[[ Data extracts open ]]
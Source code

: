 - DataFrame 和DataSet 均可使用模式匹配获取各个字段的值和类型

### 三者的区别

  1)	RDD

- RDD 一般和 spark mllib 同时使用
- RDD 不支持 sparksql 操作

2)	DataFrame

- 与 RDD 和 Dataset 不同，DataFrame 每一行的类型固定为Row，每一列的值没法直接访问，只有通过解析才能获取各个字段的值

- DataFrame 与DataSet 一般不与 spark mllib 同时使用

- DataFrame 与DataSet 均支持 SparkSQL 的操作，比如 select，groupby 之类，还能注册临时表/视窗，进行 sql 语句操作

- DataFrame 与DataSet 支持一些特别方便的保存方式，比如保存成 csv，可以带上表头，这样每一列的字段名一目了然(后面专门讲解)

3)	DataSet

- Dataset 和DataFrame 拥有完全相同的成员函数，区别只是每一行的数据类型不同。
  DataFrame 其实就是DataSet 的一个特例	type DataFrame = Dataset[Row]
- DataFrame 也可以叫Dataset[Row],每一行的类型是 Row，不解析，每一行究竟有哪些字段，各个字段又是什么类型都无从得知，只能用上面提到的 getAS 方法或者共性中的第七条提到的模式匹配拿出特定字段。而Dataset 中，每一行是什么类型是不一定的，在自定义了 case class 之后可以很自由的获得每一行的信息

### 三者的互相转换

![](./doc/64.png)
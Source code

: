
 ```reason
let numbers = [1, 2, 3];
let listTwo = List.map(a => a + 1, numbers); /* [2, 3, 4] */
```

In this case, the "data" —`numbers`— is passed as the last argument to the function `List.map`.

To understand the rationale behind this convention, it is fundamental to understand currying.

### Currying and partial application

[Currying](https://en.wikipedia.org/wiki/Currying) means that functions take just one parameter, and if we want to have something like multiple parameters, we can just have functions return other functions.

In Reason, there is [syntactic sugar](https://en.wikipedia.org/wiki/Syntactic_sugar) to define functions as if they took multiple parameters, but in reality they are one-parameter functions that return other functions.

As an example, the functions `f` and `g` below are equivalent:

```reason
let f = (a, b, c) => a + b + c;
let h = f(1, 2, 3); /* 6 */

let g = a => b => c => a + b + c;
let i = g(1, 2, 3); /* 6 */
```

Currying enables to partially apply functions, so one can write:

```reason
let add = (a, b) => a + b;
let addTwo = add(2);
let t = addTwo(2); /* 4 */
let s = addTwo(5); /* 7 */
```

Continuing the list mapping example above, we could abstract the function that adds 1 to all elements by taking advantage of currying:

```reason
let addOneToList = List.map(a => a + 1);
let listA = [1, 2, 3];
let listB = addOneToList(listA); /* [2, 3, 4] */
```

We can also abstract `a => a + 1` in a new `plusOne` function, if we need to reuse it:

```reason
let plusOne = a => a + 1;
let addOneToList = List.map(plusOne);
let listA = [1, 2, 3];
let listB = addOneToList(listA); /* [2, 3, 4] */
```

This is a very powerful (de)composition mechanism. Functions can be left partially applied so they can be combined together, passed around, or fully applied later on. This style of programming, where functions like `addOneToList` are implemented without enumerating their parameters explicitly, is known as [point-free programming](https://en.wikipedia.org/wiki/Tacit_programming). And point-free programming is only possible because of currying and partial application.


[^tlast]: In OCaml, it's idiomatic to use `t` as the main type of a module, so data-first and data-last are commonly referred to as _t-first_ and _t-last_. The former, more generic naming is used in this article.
[[ Data extracts closed ]]
The lines above should be printed again, exactly as they are.

Source code

: - DataFrame 和DataSet 均可使用模式匹配获取各个字段的值和类型

### 三者的区别

  1)	RDD

- RDD 一般和 spark mllib 同时使用
- RDD 不支持 sparksql 操作

2)	DataFrame

- 与 RDD 和 Dataset 不同，DataFrame 每一行的类型固定为Row，每一列的值没法直接访问，只有通过解析才能获取各个字段的值

- DataFrame 与DataSet 一般不与 spark mllib 同时使用

- DataFrame 与DataSet 均支持 SparkSQL 的操作，比如 select，groupby 之类，还能注册临时表/视窗，进行 sql 语句操作

- DataFrame 与DataSet 支持一些特别方便的保存方式，比如保存成 csv，可以带上表头，这样每一列的字段名一目了然(后面专门讲解)

3)	DataSet

- Dataset 和DataFrame 拥有完全相同的成员函数，区别只是每一行的数据类型不同。
  DataFrame 其实就是DataSet 的一个特例	type DataFrame = Dataset[Row]
- DataFrame 也可以叫Dataset[Row],每一行的类型是 Row，不解析，每一行究竟有哪些字段，各个字段又是什么类型都无从得知，只能用上面提到的 getAS 方法或者共性中的第七条提到的模式匹配拿出特定字段。而Dataset 中，每一行是什么类型是不一定的，在自定义了 case class 之后可以很自由的获得每一行的信息

### 三者的互相转换

![](./doc/64.png)
Source code

:
 ```reason
let numbers = [1, 2, 3];
let listTwo = List.map(a => a + 1, numbers); /* [2, 3, 4] */
```

In this case, the "data" —`numbers`— is passed as the last argument to the function `List.map`.

To understand the rationale behind this convention, it is fundamental to understand currying.

### Currying and partial application

[Currying](https://en.wikipedia.org/wiki/Currying) means that functions take just one parameter, and if we want to have something like multiple parameters, we can just have functions return other functions.

In Reason, there is [syntactic sugar](https://en.wikipedia.org/wiki/Syntactic_sugar) to define functions as if they took multiple parameters, but in reality they are one-parameter functions that return other functions.

As an example, the functions `f` and `g` below are equivalent:

```reason
let f = (a, b, c) => a + b + c;
let h = f(1, 2, 3); /* 6 */

let g = a => b => c => a + b + c;
let i = g(1, 2, 3); /* 6 */
```

Currying enables to partially apply functions, so one can write:

```reason
let add = (a, b) => a + b;
let addTwo = add(2);
let t = addTwo(2); /* 4 */
let s = addTwo(5); /* 7 */
```

Continuing the list mapping example above, we could abstract the function that adds 1 to all elements by taking advantage of currying:

```reason
let addOneToList = List.map(a => a + 1);
let listA = [1, 2, 3];
let listB = addOneToList(listA); /* [2, 3, 4] */
```

We can also abstract `a => a + 1` in a new `plusOne` function, if we need to reuse it:

```reason
let plusOne = a => a + 1;
let addOneToList = List.map(plusOne);
let listA = [1, 2, 3];
let listB = addOneToList(listA); /* [2, 3, 4] */
```

This is a very powerful (de)composition mechanism. Functions can be left partially applied so they can be combined together, passed around, or fully applied later on. This style of programming, where functions like `addOneToList` are implemented without enumerating their parameters explicitly, is known as [point-free programming](https://en.wikipedia.org/wiki/Tacit_programming). And point-free programming is only possible because of currying and partial application.


[^tlast]: In OCaml, it's idiomatic to use `t` as the main type of a module, so data-first and data-last are commonly referred to as _t-first_ and _t-last_. The former, more generic naming is used in this article.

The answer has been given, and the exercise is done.